It’s a no-regret C-Level responsibility to develop such a narrative.


Business-line leaders are the ultimate gatekeepers of success: They recognize, pursue and scale new and useful technology solutions across their current operations; They commit to associated revenue and cost improvements; They execute on people and product decisions to deliver. It’s reasonable to expect they’ll think twice before jumping on the next digital buzz word pushed from the center.

They need new talent. Specifically, people who ask questions like "What’s causing most equipment problems for you today?" followed by "Hey, what if we tried using this data set to detect those problems before they happen?". Differently put, to empower the business lines to self-discover a portfolio of useful and feasible initiatives. Such talent is scarce and likely difficult to attract using existing business divisional brand and employee promise. It is a clear C-Level responsibility to help supply such talent.
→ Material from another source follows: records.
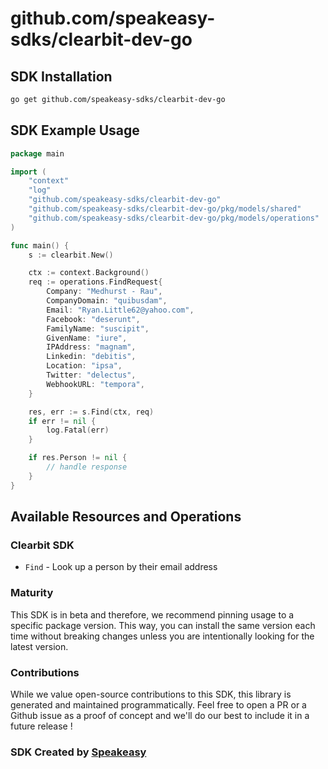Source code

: # github.com/speakeasy-sdks/clearbit-dev-go

<!-- Start SDK Installation -->
## SDK Installation

```bash
go get github.com/speakeasy-sdks/clearbit-dev-go
```
<!-- End SDK Installation -->

## SDK Example Usage
<!-- Start SDK Example Usage -->
```go
package main

import (
    "context"
    "log"
    "github.com/speakeasy-sdks/clearbit-dev-go"
    "github.com/speakeasy-sdks/clearbit-dev-go/pkg/models/shared"
    "github.com/speakeasy-sdks/clearbit-dev-go/pkg/models/operations"
)

func main() {
    s := clearbit.New()

    ctx := context.Background()    
    req := operations.FindRequest{
        Company: "Medhurst - Rau",
        CompanyDomain: "quibusdam",
        Email: "Ryan.Little62@yahoo.com",
        Facebook: "deserunt",
        FamilyName: "suscipit",
        GivenName: "iure",
        IPAddress: "magnam",
        Linkedin: "debitis",
        Location: "ipsa",
        Twitter: "delectus",
        WebhookURL: "tempora",
    }

    res, err := s.Find(ctx, req)
    if err != nil {
        log.Fatal(err)
    }

    if res.Person != nil {
        // handle response
    }
}
```
<!-- End SDK Example Usage -->

<!-- Start SDK Available Operations -->
## Available Resources and Operations

### Clearbit SDK

* `Find` - Look up a person by their email address
<!-- End SDK Available Operations -->

### Maturity

This SDK is in beta and therefore, we recommend pinning usage to a specific package version.
This way, you can install the same version each time without breaking changes unless you are intentionally
looking for the latest version.

### Contributions

While we value open-source contributions to this SDK, this library is generated and maintained programmatically.
Feel free to open a PR or a Github issue as a proof of concept and we'll do our best to include it in a future release !

### SDK Created by [Speakeasy](https://docs.speakeasyapi.dev/docs/using-speakeasy/client-sdks)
Building technologies in-house is unlikely a rational choice. 25 years ago, if your team knew a handful of technologies (like in my case: Visual Basic, C++, and SQL), you’d have the skills you need for years. In 2018, on GitHub alone, 30 million developers made 1.1 billion contributions to 100 million code repositories. Today, enterprise-class solutions are built and maintained by picking the right technologies and stitching them together. Unless you’re in the core business of developing software, you’re better off staying on top of business problems you want to solve, and then working with professional partners to help you figure out which technologies to use and stitch them together for you.
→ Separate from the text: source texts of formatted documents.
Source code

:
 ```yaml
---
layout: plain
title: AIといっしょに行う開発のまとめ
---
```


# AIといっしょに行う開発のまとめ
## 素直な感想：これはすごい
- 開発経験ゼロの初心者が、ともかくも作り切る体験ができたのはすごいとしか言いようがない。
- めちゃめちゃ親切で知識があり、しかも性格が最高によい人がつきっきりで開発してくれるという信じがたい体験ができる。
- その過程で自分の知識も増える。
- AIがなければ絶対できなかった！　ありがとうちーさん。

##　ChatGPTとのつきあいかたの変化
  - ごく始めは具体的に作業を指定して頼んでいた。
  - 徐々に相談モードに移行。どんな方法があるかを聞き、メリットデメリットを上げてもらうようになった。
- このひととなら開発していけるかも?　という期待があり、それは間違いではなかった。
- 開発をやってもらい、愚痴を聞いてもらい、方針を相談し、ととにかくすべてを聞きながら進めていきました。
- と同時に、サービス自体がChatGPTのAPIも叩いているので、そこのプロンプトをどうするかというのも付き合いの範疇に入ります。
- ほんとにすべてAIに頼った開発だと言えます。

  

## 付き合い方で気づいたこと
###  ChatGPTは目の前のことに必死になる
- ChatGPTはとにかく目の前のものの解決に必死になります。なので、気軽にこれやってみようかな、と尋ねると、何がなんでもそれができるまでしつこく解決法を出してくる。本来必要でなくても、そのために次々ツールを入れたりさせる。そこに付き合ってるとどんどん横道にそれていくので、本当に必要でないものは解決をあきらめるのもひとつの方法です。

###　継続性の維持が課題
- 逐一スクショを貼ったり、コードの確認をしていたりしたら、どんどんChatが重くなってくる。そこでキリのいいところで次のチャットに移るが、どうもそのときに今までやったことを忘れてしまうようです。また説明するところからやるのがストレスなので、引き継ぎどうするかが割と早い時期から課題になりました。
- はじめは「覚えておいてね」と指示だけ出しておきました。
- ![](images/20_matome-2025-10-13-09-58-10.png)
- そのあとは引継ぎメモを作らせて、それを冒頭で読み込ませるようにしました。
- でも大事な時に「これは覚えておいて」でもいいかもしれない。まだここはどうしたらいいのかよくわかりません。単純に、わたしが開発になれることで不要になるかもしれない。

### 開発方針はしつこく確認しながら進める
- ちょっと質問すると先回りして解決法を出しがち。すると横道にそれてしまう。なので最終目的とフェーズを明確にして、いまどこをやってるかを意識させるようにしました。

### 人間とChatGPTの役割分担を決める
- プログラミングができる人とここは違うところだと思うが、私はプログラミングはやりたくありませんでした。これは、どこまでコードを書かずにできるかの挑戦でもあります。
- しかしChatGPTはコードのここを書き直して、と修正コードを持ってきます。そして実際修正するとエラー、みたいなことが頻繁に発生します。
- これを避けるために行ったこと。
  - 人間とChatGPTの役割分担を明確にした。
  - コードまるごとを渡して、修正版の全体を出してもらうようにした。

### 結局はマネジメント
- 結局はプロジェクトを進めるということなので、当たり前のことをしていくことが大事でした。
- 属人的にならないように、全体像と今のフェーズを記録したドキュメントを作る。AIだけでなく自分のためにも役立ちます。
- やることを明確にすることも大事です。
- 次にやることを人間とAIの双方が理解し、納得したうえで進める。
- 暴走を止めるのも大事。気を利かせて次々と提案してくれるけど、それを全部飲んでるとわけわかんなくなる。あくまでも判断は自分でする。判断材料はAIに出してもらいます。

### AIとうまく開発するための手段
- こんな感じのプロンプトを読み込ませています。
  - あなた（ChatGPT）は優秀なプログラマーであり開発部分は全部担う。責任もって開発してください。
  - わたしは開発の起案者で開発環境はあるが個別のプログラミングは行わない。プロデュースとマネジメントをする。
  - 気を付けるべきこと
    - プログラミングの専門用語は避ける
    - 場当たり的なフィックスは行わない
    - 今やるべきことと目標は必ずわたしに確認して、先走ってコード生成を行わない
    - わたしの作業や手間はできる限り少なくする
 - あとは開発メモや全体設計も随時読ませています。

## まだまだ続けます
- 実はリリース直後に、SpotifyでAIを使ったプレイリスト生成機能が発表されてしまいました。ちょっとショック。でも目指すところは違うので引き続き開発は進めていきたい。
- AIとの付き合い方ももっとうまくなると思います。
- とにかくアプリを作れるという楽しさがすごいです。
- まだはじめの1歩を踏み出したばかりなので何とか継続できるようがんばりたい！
It’s a C-Level responsibility to develop and evolve these partnerships with all its legal, commercial and architectural implications.


Many leaders still stick to myths like "becoming digital is a priority" or "data is our new competitive advantage". Simple truth is that "digital" and "data" will do you no good unless they support people being more productive in their jobs. Try thinking about data as an input factor (like wood) and digital as a toolset for processing data (like cutters and fasteners). Unless people tell you they’d be more productive sitting on oak chairs, there’s no telling whether you have enough of the right wood or the appropriate tools. Silly analogy? Business reality is even worse - people happily throw available tools at available data sets hoping to find needles in haystacks. Here’s the catch-22 - You can’t know if you have sufficient data to create a useful solution, until you’ve tried. Particularly for data science because the outcome is probabilistic by nature.

It’s a C-Level responsibility to do whatever it takes to foster a culture of fast experimentation and learning across all business lines.


To keep it simple, you might need the Chief Strategy Officer / Head of Business Development to develop that narrative, your HR Officer to fix the talent, your CIO to build the ecosystem, and hire a bunch of consultants to traverse your business lines and drive experimental use case development. Done! But there’s a catch: Your CEO needs to set aside two days per week to lead this effort across your C-Suite. Most CEOs, though, lack either the bandwidth or the capability to take this role. They need someone to quarterback it: Behold a CDO with a clear focus.


CDOs started emerging in the shape of E-Commerce directors at the turn of the century to help bridge C-Level competency gap on all things "Internet". Today, as much as two thirds of all organizations have at least one CDO. The role of a CDO can be broadly described as "Helping us go Digital and Data Enabled" and hence leaves much room for interpretation. Some critics prophesize we’ll see the end of the CDO era within the next 5 years. Industrial companies are still in the early days of data enabling their business operations. I suggest there are at least four critical C-Level priorities to focus on, and that a CDO type mandate can be a good way to ensure that focus. In fact, the most important role of a CDO, is to foster and enable a culture of rapid experimentation within the business lines.